On sait que ce qui intéresse surtout les gouvernants égyptiens, lors de la mise en place des écoles modernes, c’est la technologie occidentale plus que les sciences elles-mêmes. Celles-ci viennent en quelque sorte en supplément, sur un mode essentiellement régi par les liens qu’elles entretiennent avec les techniques dans l’enseignement français. S’agissant donc de former des ingénieurs, plutôt destinés en outre aux Travaux publics, on conçoit que certaines disciplines scientifiques comme la théorie des nombres ou le calcul des probabilités n’aient pas véritablement fait l’objet de transfert.


Absence de recherche organisée

Mais il y a plus : ce transfert a lieu sans que l’on songe vraiment à fonder des institutions de recherche, à l’image par exemple des académies dont sont dotés les pays européens. C’est que, comme l’explique Roshdi Rashed, l’on vise alors « les effets de cette science plus que les moyens de la produire », d’où une situation qui tend notamment à « l’instauration d’une certaine dépendance scientifique permanente à l’égard des pays d’Europe ». Nous verrons qu’en fait, la conception des gouvernants égyptiens en la matière rencontre, pour des raisons diverses, les préjugés de bon nombre d’experts européens amenés à se prononcer sur les sciences modernes qu’il y a lieu de développer en Égypte.

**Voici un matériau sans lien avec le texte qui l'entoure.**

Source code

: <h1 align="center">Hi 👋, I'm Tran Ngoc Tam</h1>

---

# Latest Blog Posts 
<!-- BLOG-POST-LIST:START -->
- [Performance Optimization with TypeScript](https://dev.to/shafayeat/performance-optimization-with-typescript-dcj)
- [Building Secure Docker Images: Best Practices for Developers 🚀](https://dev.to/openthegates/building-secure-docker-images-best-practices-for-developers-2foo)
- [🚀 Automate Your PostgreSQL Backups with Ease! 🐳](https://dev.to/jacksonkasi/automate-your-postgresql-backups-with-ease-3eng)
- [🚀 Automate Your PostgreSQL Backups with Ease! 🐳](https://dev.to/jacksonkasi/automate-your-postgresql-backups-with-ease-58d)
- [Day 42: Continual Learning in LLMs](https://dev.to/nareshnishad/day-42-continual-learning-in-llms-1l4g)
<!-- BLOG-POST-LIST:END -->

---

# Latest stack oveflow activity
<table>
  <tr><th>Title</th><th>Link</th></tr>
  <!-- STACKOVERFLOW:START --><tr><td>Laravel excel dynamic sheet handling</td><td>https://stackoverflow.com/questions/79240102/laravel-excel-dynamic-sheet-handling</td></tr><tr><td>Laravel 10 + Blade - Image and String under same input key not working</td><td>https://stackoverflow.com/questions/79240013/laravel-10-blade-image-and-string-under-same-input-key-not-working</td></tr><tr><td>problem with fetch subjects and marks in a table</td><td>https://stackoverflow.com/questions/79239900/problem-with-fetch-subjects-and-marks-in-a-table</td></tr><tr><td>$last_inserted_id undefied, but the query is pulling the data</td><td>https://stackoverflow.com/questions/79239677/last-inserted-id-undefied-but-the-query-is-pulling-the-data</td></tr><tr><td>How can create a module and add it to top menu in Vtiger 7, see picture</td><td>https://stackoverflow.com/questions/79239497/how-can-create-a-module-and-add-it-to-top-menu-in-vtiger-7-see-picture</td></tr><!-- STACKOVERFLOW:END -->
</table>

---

Il est vrai qu’il y a pourtant, sur les rives du Nil, des sociétés savantes comme l’Institut égyptien, créé en 1859, et qui comprend une section « sciences physiques et mathématiques ». Mais cette institution se pense avant tout comme le reflet de la « vie intellectuelle » de la seule colonie européenne9. En outre, elle s’occupe finalement assez peu de sciences exactes et encore moins d’opérer un relais vers la société égyptienne. Il y a bien également un observatoire, qui fonctionne de 1840 à 1850, puis de nouveau à partir de 1868 ; mais ses activités sont réduites et se cantonnent pour l’essentiel aux relevés météorologiques, à la détermination journalière du midi moyen et à l’établissement du calendrier.
En réalité, les recherches réalisées en Égypte au xixe siècle dépendent avant tout des opportunités et des individualités, se heurtant de surcroît à l’absence d’une véritable bibliothèque scientifique régulièrement approvisionnée.